§ EXERCISE REQUIREMENTS
Search the listing below for the word "database" and copy each line where it appears.

⁂

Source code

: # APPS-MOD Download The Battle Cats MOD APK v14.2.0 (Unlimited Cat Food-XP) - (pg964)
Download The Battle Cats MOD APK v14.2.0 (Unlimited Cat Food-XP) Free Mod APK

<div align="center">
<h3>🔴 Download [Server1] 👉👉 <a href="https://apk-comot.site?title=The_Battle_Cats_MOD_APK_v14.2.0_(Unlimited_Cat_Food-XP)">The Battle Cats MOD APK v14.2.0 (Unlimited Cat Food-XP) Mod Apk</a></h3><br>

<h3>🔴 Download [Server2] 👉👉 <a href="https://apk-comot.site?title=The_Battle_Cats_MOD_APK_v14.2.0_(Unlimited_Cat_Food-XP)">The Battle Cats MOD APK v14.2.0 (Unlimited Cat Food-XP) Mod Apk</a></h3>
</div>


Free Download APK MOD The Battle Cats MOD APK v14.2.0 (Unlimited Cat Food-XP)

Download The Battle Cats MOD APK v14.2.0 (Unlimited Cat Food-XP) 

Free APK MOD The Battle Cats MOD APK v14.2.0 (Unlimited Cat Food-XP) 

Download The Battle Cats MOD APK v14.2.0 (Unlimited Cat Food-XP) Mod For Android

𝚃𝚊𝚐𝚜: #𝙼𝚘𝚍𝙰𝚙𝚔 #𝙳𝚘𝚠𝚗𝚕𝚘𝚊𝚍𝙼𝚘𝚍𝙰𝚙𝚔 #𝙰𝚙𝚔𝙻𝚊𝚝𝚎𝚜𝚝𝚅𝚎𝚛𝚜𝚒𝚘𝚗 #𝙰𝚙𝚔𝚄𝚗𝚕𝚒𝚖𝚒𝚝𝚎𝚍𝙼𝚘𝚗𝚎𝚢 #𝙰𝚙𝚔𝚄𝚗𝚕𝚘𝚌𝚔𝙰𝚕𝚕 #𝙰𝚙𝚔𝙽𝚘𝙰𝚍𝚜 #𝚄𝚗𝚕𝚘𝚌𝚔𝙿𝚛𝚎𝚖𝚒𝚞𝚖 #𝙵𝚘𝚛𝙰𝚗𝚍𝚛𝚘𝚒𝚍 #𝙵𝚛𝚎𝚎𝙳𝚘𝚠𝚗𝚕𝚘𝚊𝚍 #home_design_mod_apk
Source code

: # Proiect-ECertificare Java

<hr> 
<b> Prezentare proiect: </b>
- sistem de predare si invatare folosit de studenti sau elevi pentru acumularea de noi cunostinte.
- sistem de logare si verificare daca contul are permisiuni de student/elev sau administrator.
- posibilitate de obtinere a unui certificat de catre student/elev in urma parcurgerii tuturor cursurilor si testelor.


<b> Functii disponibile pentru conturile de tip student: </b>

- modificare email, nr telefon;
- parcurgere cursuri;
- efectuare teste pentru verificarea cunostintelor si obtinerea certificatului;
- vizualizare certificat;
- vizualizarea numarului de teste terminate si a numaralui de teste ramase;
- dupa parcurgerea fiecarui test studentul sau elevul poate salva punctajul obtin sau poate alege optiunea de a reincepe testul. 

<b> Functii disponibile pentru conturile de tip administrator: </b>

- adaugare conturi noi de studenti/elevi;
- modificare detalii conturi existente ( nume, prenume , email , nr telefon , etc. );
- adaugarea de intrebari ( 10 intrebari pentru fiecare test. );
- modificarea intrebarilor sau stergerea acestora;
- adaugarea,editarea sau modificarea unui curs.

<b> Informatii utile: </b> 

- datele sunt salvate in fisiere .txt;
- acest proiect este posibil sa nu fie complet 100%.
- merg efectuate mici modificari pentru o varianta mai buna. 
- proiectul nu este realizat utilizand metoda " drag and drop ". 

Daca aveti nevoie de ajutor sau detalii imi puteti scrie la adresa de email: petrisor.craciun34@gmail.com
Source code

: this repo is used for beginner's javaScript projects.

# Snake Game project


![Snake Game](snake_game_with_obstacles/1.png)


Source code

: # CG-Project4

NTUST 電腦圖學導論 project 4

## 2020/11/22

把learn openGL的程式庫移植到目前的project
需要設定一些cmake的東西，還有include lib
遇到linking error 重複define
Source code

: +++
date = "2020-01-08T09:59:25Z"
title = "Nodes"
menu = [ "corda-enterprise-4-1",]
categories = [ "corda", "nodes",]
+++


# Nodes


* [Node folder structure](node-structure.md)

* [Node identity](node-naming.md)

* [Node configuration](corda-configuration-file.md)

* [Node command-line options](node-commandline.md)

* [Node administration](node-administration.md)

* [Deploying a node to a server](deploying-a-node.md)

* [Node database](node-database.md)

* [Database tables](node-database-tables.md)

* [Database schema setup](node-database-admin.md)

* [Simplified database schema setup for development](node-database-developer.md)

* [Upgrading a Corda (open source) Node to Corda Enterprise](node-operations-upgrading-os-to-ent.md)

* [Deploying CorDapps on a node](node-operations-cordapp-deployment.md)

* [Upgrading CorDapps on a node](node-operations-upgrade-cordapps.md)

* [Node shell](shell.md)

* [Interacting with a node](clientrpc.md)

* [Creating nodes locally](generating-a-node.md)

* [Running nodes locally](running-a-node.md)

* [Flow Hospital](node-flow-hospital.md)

⁂

§ EXERCISE SOLUTION
* [Node database](node-database.md)
* [Database tables](node-database-tables.md)
* [Database schema setup](node-database-admin.md)
* [Simplified database schema setup for development](node-database-developer.md)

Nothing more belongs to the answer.